-- WHAT IS REQUIRED --
Please restate the listing word for word, omitting the images.

---

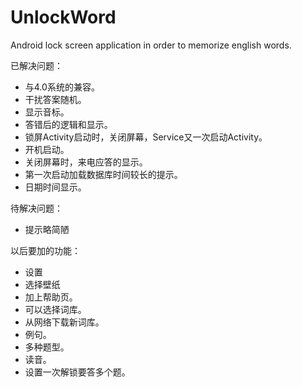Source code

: UnlockWord
==========

Android lock screen application in order to memorize english words.

已解决问题：
 * 与4.0系统的兼容。
 * 干扰答案随机。
 * 显示音标。
 * 答错后的逻辑和显示。
 * 锁屏Activity启动时，关闭屏幕，Service又一次启动Activity。
 * 开机启动。
 * 关闭屏幕时，来电应答的显示。
 * 第一次启动加载数据库时间较长的提示。
 * 日期时间显示。

待解决问题：
 * 提示略简陋
 
以后要加的功能：
 * 设置 
 * 选择壁纸
 * 加上帮助页。
 * 可以选择词库。
 * 从网络下载新词库。
 * 例句。
 * 多种题型。
 * 读音。
 * 设置一次解锁要答多个题。
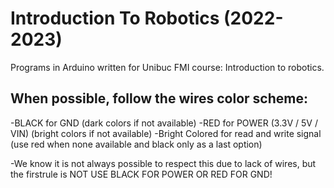 # Introduction To Robotics (2022-2023)
Programs in Arduino  written for Unibuc FMI course: Introduction to robotics.

## When possible, follow the wires color scheme:

-BLACK for GND (dark colors if not available)
-RED   for POWER (3.3V / 5V / VIN) (bright colors if not available)
-Bright Colored for read and write signal 
(use red when none available and black only as a last option)

-We know it is not always possible to respect this due to lack of wires,
 but the firstrule is NOT USE BLACK FOR POWER OR RED FOR GND!


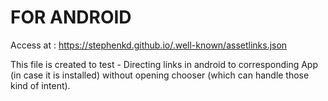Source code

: # FOR ANDROID


Access at : https://stephenkd.github.io/.well-known/assetlinks.json

This file is created to test - Directing links in android to corresponding App (in case it is installed) without opening chooser (which can handle those kind of intent).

---

-- ANSWER SECTION --
Source code

: UnlockWord
==========

Android lock screen application in order to memorize english words.

已解决问题：
 * 与4.0系统的兼容。
 * 干扰答案随机。
 * 显示音标。
 * 答错后的逻辑和显示。
 * 锁屏Activity启动时，关闭屏幕，Service又一次启动Activity。
 * 开机启动。
 * 关闭屏幕时，来电应答的显示。
 * 第一次启动加载数据库时间较长的提示。
 * 日期时间显示。

待解决问题：
 * 提示略简陋
 
以后要加的功能：
 * 设置 
 * 选择壁纸
 * 加上帮助页。
 * 可以选择词库。
 * 从网络下载新词库。
 * 例句。
 * 多种题型。
 * 读音。
 * 设置一次解锁要答多个题。
 # Introduction To Robotics (2022-2023)
Programs in Arduino  written for Unibuc FMI course: Introduction to robotics.

## When possible, follow the wires color scheme:

-BLACK for GND (dark colors if not available)
-RED   for POWER (3.3V / 5V / VIN) (bright colors if not available)
-Bright Colored for read and write signal 
(use red when none available and black only as a last option)

-We know it is not always possible to respect this due to lack of wires,
 but the firstrule is NOT USE BLACK FOR POWER OR RED FOR GND!


Source code

: # FOR ANDROID


Access at : https://stephenkd.github.io/.well-known/assetlinks.json

This file is created to test - Directing links in android to corresponding App (in case it is installed) without opening chooser (which can handle those kind of intent).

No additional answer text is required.